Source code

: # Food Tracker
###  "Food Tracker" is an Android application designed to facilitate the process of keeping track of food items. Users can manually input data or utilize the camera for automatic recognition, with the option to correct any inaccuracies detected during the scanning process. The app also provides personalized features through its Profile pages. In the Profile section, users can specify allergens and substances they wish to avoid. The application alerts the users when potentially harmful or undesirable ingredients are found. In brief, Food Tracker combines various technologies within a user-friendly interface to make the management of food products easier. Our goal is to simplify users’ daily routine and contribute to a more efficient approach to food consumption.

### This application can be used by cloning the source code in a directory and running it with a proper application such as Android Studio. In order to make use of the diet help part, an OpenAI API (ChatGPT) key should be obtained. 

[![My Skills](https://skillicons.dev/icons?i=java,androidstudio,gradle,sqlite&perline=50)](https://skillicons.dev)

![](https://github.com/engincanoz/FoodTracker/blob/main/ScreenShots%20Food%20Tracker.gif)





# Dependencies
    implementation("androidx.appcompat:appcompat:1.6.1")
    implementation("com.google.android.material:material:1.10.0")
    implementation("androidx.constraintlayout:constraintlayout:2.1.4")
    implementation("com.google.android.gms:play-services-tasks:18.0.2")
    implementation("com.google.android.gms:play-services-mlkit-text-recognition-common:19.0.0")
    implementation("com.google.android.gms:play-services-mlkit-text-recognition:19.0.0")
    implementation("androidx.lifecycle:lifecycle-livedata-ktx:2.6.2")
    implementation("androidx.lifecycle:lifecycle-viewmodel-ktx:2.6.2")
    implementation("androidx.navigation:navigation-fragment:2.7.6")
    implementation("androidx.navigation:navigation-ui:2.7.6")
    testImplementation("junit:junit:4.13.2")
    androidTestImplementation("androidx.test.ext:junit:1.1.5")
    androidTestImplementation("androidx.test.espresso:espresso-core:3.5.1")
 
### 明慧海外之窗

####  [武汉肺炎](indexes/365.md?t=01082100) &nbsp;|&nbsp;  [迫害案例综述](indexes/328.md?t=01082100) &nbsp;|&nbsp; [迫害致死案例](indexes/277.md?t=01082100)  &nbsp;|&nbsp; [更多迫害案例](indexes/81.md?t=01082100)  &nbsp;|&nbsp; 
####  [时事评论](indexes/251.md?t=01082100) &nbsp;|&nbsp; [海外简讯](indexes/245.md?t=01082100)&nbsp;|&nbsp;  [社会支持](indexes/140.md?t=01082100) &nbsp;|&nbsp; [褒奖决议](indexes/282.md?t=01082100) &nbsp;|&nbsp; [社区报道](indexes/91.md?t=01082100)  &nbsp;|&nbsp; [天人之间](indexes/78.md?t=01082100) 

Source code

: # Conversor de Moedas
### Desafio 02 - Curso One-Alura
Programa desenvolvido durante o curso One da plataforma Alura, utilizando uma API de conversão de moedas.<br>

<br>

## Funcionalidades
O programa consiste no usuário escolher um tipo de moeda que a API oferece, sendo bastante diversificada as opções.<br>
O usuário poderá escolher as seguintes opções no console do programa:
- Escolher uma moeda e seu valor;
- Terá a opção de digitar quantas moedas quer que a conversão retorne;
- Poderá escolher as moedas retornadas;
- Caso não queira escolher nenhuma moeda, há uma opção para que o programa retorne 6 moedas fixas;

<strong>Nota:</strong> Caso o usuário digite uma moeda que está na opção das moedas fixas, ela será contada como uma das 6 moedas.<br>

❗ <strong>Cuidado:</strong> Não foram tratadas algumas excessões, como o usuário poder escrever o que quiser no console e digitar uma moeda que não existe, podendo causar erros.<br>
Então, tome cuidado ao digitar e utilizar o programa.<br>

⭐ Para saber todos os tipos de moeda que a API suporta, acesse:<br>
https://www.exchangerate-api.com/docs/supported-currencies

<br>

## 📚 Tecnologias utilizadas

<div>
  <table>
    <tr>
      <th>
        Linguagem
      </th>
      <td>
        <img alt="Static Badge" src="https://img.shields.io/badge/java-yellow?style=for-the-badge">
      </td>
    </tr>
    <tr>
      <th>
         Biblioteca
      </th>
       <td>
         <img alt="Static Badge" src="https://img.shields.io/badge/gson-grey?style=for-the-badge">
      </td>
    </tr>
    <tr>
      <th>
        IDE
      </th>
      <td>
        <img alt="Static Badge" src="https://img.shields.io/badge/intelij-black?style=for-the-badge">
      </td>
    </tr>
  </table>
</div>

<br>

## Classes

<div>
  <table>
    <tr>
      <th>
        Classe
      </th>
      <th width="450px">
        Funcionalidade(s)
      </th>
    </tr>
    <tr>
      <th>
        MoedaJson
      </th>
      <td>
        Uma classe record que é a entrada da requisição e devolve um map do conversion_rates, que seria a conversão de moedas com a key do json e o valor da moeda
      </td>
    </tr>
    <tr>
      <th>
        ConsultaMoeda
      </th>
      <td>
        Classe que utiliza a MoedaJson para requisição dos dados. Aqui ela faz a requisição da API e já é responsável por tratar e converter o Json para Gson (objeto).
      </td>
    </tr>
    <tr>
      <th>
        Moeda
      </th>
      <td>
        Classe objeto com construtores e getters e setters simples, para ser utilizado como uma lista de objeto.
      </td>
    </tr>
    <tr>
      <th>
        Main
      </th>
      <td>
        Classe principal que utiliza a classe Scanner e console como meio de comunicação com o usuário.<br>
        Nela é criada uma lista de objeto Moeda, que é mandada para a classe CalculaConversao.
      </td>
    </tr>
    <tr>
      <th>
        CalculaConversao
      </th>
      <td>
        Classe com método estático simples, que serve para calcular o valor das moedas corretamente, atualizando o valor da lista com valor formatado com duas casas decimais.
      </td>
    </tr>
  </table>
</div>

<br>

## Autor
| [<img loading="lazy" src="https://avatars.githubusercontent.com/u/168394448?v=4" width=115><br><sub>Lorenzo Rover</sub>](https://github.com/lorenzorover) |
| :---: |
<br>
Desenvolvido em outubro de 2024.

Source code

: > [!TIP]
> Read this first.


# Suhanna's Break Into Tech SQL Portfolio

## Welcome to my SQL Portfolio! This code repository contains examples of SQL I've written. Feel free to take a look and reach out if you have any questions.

──────────────────────────────

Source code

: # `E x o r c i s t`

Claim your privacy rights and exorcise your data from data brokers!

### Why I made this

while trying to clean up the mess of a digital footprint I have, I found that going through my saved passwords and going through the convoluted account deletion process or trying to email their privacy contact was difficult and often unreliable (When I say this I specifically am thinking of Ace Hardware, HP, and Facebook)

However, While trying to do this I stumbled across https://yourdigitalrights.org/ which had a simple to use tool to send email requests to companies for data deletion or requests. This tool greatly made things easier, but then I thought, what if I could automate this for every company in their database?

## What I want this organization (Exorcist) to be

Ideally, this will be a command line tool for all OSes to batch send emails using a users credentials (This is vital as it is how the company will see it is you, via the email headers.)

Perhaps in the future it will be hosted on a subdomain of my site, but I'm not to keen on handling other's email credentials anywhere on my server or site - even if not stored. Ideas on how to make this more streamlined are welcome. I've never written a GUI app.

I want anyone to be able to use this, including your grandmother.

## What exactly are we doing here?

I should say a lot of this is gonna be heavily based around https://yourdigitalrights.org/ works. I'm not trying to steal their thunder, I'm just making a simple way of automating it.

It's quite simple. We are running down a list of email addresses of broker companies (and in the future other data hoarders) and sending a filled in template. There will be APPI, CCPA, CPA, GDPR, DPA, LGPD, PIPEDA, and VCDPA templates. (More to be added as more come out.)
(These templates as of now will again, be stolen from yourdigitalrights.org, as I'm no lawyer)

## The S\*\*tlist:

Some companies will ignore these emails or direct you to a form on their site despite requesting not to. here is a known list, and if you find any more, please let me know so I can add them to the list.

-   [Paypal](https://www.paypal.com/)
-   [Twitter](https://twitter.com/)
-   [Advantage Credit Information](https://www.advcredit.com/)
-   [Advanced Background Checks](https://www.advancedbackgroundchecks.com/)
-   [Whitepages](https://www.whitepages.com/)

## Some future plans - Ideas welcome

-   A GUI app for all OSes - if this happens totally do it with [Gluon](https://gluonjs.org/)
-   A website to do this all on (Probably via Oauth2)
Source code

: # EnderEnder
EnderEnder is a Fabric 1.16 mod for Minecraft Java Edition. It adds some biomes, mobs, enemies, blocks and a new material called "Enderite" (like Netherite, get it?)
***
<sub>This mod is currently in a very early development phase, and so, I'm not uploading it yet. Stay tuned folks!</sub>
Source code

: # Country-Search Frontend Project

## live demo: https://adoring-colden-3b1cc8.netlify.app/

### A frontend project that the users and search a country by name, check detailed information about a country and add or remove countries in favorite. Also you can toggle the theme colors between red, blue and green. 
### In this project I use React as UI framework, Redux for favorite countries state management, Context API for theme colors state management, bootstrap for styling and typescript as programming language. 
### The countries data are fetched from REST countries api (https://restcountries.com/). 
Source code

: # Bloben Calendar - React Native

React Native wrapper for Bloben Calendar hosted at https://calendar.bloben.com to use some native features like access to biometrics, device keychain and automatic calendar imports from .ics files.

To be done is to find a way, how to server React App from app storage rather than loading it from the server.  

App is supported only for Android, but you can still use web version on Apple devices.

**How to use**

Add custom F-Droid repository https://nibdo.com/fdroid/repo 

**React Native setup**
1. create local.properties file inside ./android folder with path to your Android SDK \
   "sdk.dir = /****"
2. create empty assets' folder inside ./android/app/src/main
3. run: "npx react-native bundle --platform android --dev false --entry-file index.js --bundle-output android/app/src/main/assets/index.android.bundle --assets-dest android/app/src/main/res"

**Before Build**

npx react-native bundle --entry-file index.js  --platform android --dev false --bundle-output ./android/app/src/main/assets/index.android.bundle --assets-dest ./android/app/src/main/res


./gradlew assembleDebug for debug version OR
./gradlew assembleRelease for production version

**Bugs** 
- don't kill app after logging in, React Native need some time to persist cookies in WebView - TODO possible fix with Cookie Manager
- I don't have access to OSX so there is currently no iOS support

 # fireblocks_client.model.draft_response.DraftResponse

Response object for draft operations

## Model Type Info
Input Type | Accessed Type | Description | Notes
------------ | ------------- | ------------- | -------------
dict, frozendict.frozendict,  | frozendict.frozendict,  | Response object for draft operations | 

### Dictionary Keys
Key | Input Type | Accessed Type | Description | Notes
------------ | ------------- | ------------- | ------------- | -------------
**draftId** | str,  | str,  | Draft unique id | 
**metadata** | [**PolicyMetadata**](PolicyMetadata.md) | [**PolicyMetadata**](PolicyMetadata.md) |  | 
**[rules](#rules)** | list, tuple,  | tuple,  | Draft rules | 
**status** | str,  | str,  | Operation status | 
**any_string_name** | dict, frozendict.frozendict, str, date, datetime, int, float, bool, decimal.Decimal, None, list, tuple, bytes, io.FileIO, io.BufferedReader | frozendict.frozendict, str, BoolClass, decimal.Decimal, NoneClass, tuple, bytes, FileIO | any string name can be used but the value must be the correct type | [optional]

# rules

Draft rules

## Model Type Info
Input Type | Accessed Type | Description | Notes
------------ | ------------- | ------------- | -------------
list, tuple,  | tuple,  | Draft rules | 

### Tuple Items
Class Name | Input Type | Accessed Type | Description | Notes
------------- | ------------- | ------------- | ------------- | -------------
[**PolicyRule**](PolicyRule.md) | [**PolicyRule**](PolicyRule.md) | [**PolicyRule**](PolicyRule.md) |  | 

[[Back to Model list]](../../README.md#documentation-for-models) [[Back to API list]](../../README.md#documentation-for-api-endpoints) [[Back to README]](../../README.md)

──────────────────────────────

# PROBLEM
Take from the material above the lines running from the one with "Conversor de Moedas" through the one with "- Poderá escolher as moedas retornadas;", and repeat them exactly, with nothing else.

# EXERCISE OUTPUT
: # Conversor de Moedas
### Desafio 02 - Curso One-Alura
Programa desenvolvido durante o curso One da plataforma Alura, utilizando uma API de conversão de moedas.<br>

<br>

## Funcionalidades
O programa consiste no usuário escolher um tipo de moeda que a API oferece, sendo bastante diversificada as opções.<br>
O usuário poderá escolher as seguintes opções no console do programa:
- Escolher uma moeda e seu valor;
- Terá a opção de digitar quantas moedas quer que a conversão retorne;
- Poderá escolher as moedas retornadas;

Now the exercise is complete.